Create Keyboard Shortcuts for Favorite Apps

Create keyboard shortcuts for your favorite apps so you can launch them.


Prevent Windows From Re-Opening Apps On Restart

You have a ton of programs open -- so many that it's taxing your computer's system resources and causing lots of lag. You decide to restart your computer so to clear out the memory, but when you log in again, the OS opens all the same programs you had active before. Microsoft thinks it's doing you a favor by letting you pick up where you left off, but you'd be better off only re-opening the apps and tabs that you need right now.


To stop Windows 10 from automatically re-opening programs on reboot, navigate to Settings->Accounts->Sign-in Options and scroll down to the Privacy subhead. Then turn the toggle to off for "Use my sign-in to automatically finish setting up my device and reopen my apps after an update or restart."

Protect Your Privacy

By default, Windows 10 shares a lot of data with Microsoft about your usage habits. Fortunately, by changing a few settings, you can keep at least some of your information out of the software giant's hands.


Navigate to Settings->Privacy and toggle all the settings to off. These currently include four options: "Let apps use advertising ID, " "Let websites provide locally relevant content," "Let Windows track app launches" and "Show me suggested content."

Enable System Protection / Restore Points

If something, like a bad driver, prevents Windows from booting or causes frequent blue screens of death, one likely solution is to return Windows 10 to its previous state. The best way to take a step back to a previous configuration (with the old driver or update or settings) is to do a system restore.


However, by default,  System Protection, the feature which creates restore points you can return to, may be off. Turn on System Protection by typing "restore point" into the search box, clicking the top result, selecting your boot drive (usually C drive) , hitting the Configure button and then toggling "Turn on system protection" to on. We recommend setting maximum disk space usage to at least 5GB. Also you'll want to click the "Create" button to set up your first restore point.

Enable Storage Sense to Save Space

Unless you have a 2TB SSD in your system, you can always use more free space. Windows 10 has an optional feature called Storage Sense, which automatically purges files you no longer need in order to free up precious gigabytes for you.

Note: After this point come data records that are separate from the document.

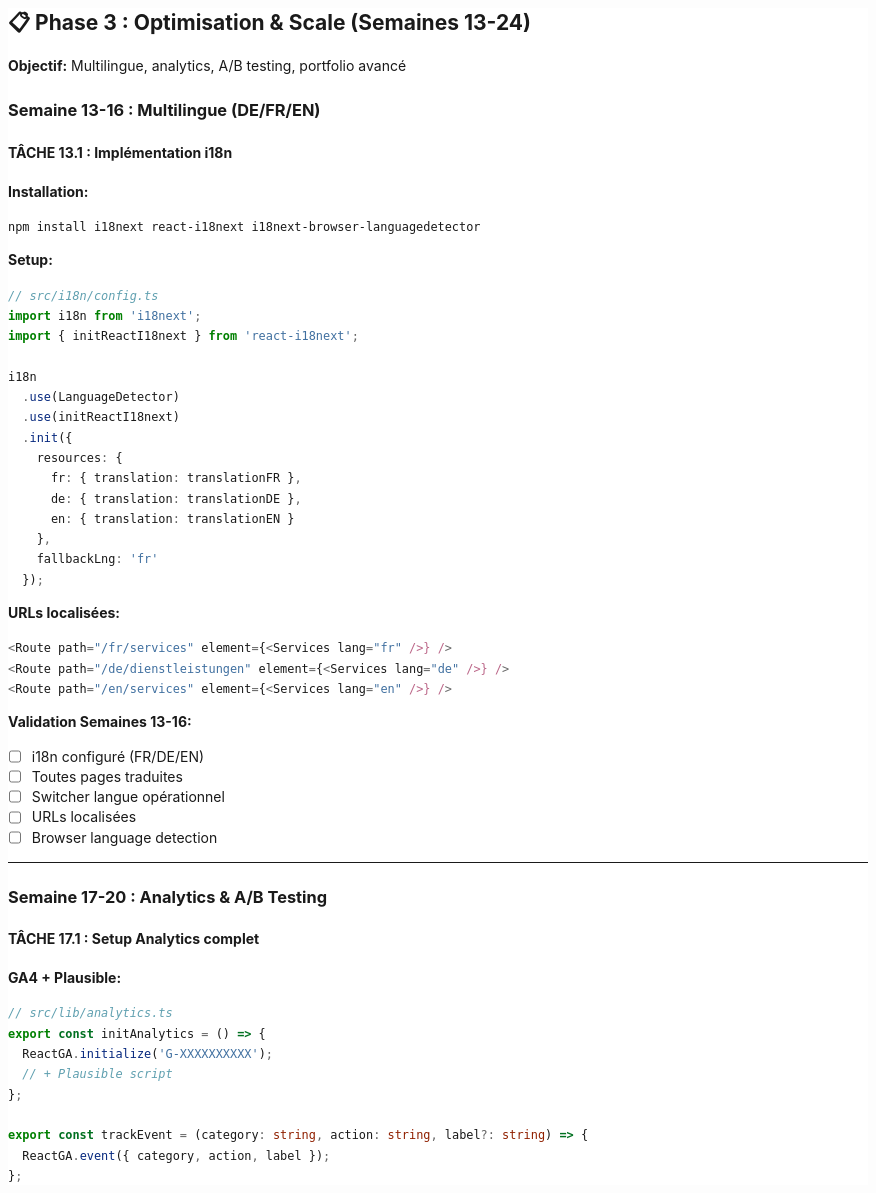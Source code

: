 
## 📋 Phase 3 : Optimisation & Scale (Semaines 13-24)

**Objectif:** Multilingue, analytics, A/B testing, portfolio avancé

### Semaine 13-16 : Multilingue (DE/FR/EN)

#### TÂCHE 13.1 : Implémentation i18n

**Installation:**
```bash
npm install i18next react-i18next i18next-browser-languagedetector
```

**Setup:**
```typescript
// src/i18n/config.ts
import i18n from 'i18next';
import { initReactI18next } from 'react-i18next';

i18n
  .use(LanguageDetector)
  .use(initReactI18next)
  .init({
    resources: {
      fr: { translation: translationFR },
      de: { translation: translationDE },
      en: { translation: translationEN }
    },
    fallbackLng: 'fr'
  });
```

**URLs localisées:**
```typescript
<Route path="/fr/services" element={<Services lang="fr" />} />
<Route path="/de/dienstleistungen" element={<Services lang="de" />} />
<Route path="/en/services" element={<Services lang="en" />} />
```

**Validation Semaines 13-16:**
- [ ] i18n configuré (FR/DE/EN)
- [ ] Toutes pages traduites
- [ ] Switcher langue opérationnel
- [ ] URLs localisées
- [ ] Browser language detection

---

### Semaine 17-20 : Analytics & A/B Testing

#### TÂCHE 17.1 : Setup Analytics complet

**GA4 + Plausible:**
```typescript
// src/lib/analytics.ts
export const initAnalytics = () => {
  ReactGA.initialize('G-XXXXXXXXXX');
  // + Plausible script
};

export const trackEvent = (category: string, action: string, label?: string) => {
  ReactGA.event({ category, action, label });
};
```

To enable Storage Sense, navigate to Settings->System->Storage and then click "Change how we free up space automatically." Toggle Storage Sense to On, Then click "Change how we free up space automatically," set it to run every day and to delete files in your recycle bin and downloads folder every 14 days (or every day if you want to be more aggressive).

After you've changed those settings hit the Clean Now button to free some space right away.